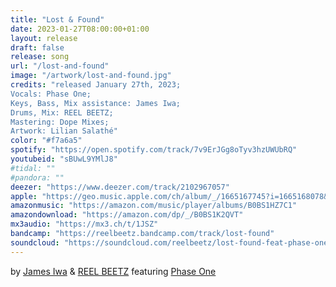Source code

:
 ```yaml
---
title: "Lost & Found"
date: 2023-01-27T08:00:00+01:00
layout: release
draft: false
release: song
url: "/lost-and-found"
image: "/artwork/lost-and-found.jpg"
credits: "released January 27th, 2023;
Vocals: Phase One;
Keys, Bass, Mix assistance: James Iwa;
Drums, Mix: REEL BEETZ;
Mastering: Dope Mixes;
Artwork: Lilian Salathé"
color: "#f7a6a5"
spotify: "https://open.spotify.com/track/7v9ErJGg8oTyv3hzUWUbRQ"
youtubeid: "sBUwL9YMlJ8"
#tidal: ""
#pandora: ""
deezer: "https://www.deezer.com/track/2102967057"
apple: "https://geo.music.apple.com/ch/album/_/1665167745?i=1665168078&mt=1&app=music&ls=1&at=1000lHKX&ct=odesli_http&itscg=30200&itsct=odsl_m"
amazonmusic: "https://amazon.com/music/player/albums/B0BS1HZ7C1"
amazondownload: "https://amazon.com/dp/_/B0BS1K2QVT"
mx3audio: "https://mx3.ch/t/1JSZ"
bandcamp: "https://reelbeetz.bandcamp.com/track/lost-found"
soundcloud: "https://soundcloud.com/reelbeetz/lost-found-feat-phase-one"
---
```


by [James Iwa](https://www.instagram.com/james_iwa/) & [REEL BEETZ](https://reelbeetz.ch/) featuring [Phase One](https://www.instagram.com/phaseonemusic/)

^^^^

● **PROMPT**:
Give back the full listing exactly, with pictures dropped.

● **WRITTEN ANSWER**:
Source code

:
 ```yaml
---
title: "Lost & Found"
date: 2023-01-27T08:00:00+01:00
layout: release
draft: false
release: song
url: "/lost-and-found"
image: "/artwork/lost-and-found.jpg"
credits: "released January 27th, 2023;
Vocals: Phase One;
Keys, Bass, Mix assistance: James Iwa;
Drums, Mix: REEL BEETZ;
Mastering: Dope Mixes;
Artwork: Lilian Salathé"
color: "#f7a6a5"
spotify: "https://open.spotify.com/track/7v9ErJGg8oTyv3hzUWUbRQ"
youtubeid: "sBUwL9YMlJ8"
#tidal: ""
#pandora: ""
deezer: "https://www.deezer.com/track/2102967057"
apple: "https://geo.music.apple.com/ch/album/_/1665167745?i=1665168078&mt=1&app=music&ls=1&at=1000lHKX&ct=odesli_http&itscg=30200&itsct=odsl_m"
amazonmusic: "https://amazon.com/music/player/albums/B0BS1HZ7C1"
amazondownload: "https://amazon.com/dp/_/B0BS1K2QVT"
mx3audio: "https://mx3.ch/t/1JSZ"
bandcamp: "https://reelbeetz.bandcamp.com/track/lost-found"
soundcloud: "https://soundcloud.com/reelbeetz/lost-found-feat-phase-one"
---
```


by [James Iwa](https://www.instagram.com/james_iwa/) & [REEL BEETZ](https://reelbeetz.ch/) featuring [Phase One](https://www.instagram.com/phaseonemusic/)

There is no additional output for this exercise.